Orga’s instinct (once he gets past his snit at being used yet again) is to go big and take the gamble – if the old man wins, he owes them big-time. Biscuit’s is to play it safe, take the safest route for the family and head back to Mars now that their job is technically done. He has a reason to react this way – he’s just been told that his brother has committed suicide on Dort (and by the way, it’s highly suspicious that the workers on Dort have somehow gotten themselves a good deal – one suspects the involvement of the newly-shorn McGillis Fareed). But Bisky would have been inclined to advise that course anyway – it’s his nature. If Orga is the father figure of Tekkadan Bisky is the mother, and his gut tells him not to take risks with their lives unless there’s no alternative. The death of his brother influenced the violence of his disagreement with Orga, not the disagreement itself.

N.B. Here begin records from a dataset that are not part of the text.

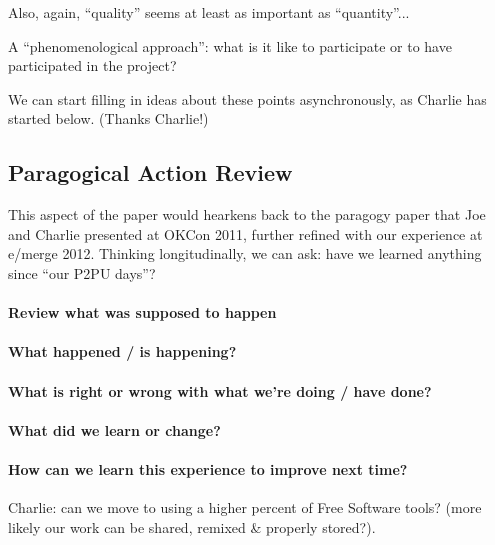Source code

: \documentclass{acm_proc_article-sp}
\begin{document}
Also, again, ``quality'' seems at least as important as ``quantity''... 

A ``phenomenological approach'': what is it like to participate or to have participated in the project?


We can start filling in ideas about these points asynchronously, as Charlie has started below. (Thanks Charlie!)

\subsection{Paragogical Action Review}

This aspect of the paper would hearkens back to the paragogy paper
that Joe and Charlie presented at OKCon 2011, further refined with our
experience at e/merge 2012.  Thinking longitudinally, we can ask: have
we learned anything since ``our P2PU days''?

\paragraph{Review what was supposed to happen}

\paragraph{What happened / is happening?}

\paragraph{What is right or wrong with what we're doing / have done?}

\paragraph{What did we learn or change?}

\paragraph{How can we learn this experience to improve next time?}

Charlie: can we move to using a higher percent of Free Software tools?
(more likely our work can be shared, remixed \& properly stored?).

%
\end{document}
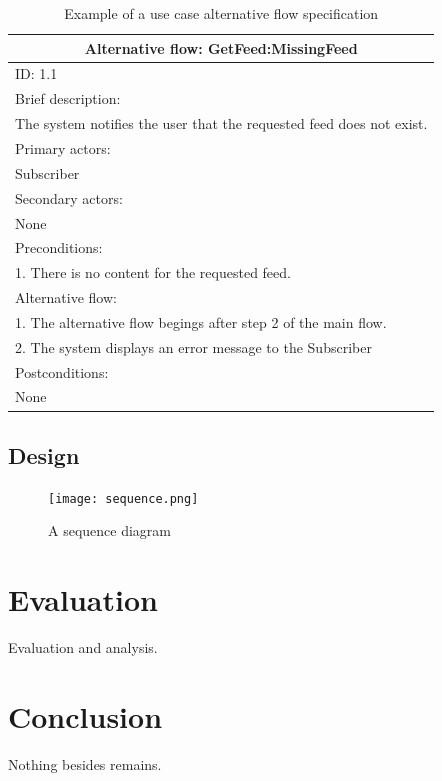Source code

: \documentclass{article}
\begin{document}
\begin{table}[]
\begin{center}
\begin{tabular}{ | p{\textwidth} |}
\hline
\multicolumn{1}{|c|}{Alternative flow: GetFeed:MissingFeed} \\
\hline
ID: 1.1 \\
\hline
Brief description: \\
The system notifies the user that the requested feed does not exist. \\
\hline
Primary actors: \\
Subscriber \\
\hline
Secondary actors: \\
None \\
\hline
Preconditions: \\
1. There is no content for the requested feed. \\
\hline
Alternative flow: \\
1. The alternative flow begings after step 2 of the main flow. \\
2. The system displays an error message to the Subscriber \\
\hline
Postconditions: \\
None \\
\hline
\end{tabular}
\end{center}
\caption{Example of a use case alternative flow specification}
\label{use-case-alt-detail}
\end{table}

\clearpage
\subsection{Design}

\begin{figure}
  \begin{center}
    \texttt{[image: sequence.png]}
  \end{center}
  \label{sequence}
  \caption{A sequence diagram}
\end{figure}

\section{Evaluation}
Evaluation and analysis.


\section{Conclusion}
Nothing besides remains.
\end{document}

In the end I suspect Biscuit quitting Tekkadan (which he’d never have followed through on anyway) and Orga’s choice have been mooted by the fact that Carta Issue has decided to bull her way into Oceania and try to take Tekkadan out. This is fine with Makanai no doubt – Orga now has no choice but to take his side. Meanwhile Ein isn’t dead after all, but beyond the help of traditional medicine. This could hardly have worked out better for Fareed if he’d planned it, it seems – over Gaileo’s objections he’s going to make Ein a guinea pig for the Alaya-Vijñāna system. Fareed is whip-smart – he knows how powerful a tool it is, and how social prejudice has prevented Gjallarhorn from using it, and this gives him a chance to fundamentally change the balance of power. And fundamentally changing stuff is McGillis Fareed’s mission in life, which makes one think he’s the one ultimately moving more of the pieces than anyone else.